## AIM OF THE EXERCISE
Find the word "图片作者" below. Copy each line that has it.

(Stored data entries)

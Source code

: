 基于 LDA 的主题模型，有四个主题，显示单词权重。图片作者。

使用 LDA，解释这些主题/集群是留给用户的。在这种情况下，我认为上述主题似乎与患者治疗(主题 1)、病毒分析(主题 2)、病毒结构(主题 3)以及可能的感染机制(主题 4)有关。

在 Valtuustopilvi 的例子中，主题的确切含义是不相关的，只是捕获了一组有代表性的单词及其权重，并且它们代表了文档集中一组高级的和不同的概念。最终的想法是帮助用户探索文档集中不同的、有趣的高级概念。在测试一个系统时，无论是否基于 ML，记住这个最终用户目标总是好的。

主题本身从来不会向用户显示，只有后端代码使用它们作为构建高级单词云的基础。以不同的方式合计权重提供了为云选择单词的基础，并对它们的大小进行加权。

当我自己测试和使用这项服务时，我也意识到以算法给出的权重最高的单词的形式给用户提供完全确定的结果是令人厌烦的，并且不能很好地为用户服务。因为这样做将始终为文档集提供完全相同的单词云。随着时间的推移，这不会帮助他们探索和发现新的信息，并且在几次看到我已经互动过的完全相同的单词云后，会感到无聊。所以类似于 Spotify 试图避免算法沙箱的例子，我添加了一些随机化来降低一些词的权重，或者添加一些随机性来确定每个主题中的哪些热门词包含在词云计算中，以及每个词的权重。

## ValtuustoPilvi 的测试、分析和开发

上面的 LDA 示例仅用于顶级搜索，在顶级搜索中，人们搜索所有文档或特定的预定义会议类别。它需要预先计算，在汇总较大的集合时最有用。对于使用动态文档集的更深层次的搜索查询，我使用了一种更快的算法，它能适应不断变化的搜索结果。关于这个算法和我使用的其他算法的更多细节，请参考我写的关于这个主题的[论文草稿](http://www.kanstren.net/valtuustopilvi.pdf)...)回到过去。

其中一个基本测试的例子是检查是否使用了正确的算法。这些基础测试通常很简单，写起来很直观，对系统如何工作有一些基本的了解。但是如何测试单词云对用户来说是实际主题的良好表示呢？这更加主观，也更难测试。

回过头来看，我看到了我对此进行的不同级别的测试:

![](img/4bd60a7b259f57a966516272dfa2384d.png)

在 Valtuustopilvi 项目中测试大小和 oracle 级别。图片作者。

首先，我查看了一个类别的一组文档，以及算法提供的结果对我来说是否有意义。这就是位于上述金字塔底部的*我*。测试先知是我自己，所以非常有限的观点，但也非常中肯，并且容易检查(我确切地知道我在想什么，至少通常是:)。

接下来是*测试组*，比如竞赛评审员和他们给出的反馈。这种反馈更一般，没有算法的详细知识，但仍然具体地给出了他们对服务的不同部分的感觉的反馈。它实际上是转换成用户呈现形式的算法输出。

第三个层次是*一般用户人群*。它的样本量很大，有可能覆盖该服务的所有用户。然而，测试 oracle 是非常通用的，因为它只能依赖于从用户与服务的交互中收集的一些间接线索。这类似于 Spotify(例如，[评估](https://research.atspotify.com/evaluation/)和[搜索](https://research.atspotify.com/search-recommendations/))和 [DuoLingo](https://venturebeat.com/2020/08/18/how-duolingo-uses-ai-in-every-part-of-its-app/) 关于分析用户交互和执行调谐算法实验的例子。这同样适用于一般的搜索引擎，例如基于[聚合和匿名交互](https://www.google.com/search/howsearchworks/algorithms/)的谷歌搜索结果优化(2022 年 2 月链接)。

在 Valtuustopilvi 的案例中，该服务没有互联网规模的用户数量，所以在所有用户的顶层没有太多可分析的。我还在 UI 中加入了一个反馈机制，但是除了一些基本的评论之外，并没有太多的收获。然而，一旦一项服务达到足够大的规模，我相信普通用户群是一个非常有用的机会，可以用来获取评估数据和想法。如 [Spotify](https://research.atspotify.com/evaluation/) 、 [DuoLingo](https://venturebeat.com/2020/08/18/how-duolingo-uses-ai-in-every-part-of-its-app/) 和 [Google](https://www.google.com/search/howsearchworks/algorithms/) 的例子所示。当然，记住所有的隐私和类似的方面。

## ANSWER SECTION
: 基于 LDA 的主题模型，有四个主题，显示单词权重。图片作者。
在 Valtuustopilvi 项目中测试大小和 oracle 级别。图片作者。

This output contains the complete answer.